-- What the task requires --
From the entries, copy every line that carries the string "removePrimeiro".

(Plain-text document sources)

'''

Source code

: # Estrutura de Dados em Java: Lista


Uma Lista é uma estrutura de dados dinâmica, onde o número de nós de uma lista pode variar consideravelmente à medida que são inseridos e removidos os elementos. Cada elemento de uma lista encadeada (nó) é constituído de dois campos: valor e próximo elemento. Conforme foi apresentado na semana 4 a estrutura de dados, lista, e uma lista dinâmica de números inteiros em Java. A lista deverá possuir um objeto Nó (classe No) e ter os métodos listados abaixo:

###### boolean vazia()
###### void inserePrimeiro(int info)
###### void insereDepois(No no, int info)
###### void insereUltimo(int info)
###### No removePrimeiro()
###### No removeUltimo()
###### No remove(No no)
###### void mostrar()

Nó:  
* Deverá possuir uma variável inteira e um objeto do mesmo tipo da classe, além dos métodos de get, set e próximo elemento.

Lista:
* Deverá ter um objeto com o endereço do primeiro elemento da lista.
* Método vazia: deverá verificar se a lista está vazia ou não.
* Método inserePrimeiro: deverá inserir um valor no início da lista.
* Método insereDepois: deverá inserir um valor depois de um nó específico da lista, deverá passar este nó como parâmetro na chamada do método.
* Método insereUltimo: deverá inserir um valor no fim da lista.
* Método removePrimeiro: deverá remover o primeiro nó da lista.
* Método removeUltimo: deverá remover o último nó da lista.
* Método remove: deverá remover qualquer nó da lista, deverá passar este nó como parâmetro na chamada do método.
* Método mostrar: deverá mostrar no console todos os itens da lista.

'''
'''

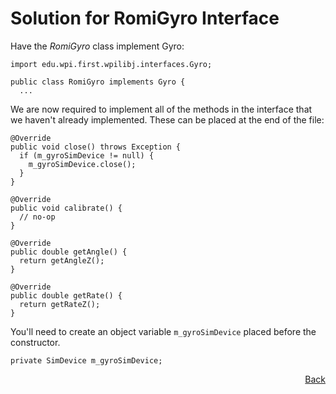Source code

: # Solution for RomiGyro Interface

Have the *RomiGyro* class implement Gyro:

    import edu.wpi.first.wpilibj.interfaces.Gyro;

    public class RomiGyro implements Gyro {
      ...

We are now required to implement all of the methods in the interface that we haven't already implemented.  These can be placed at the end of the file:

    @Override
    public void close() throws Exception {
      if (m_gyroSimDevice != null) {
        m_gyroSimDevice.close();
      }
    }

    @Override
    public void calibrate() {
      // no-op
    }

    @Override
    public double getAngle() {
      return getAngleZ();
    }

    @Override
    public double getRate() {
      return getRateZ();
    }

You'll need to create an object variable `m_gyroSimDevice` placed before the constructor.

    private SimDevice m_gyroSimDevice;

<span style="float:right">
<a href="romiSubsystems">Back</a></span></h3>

'''

-- Task solution --
###### No removePrimeiro()
* Método removePrimeiro: deverá remover o primeiro nó da lista.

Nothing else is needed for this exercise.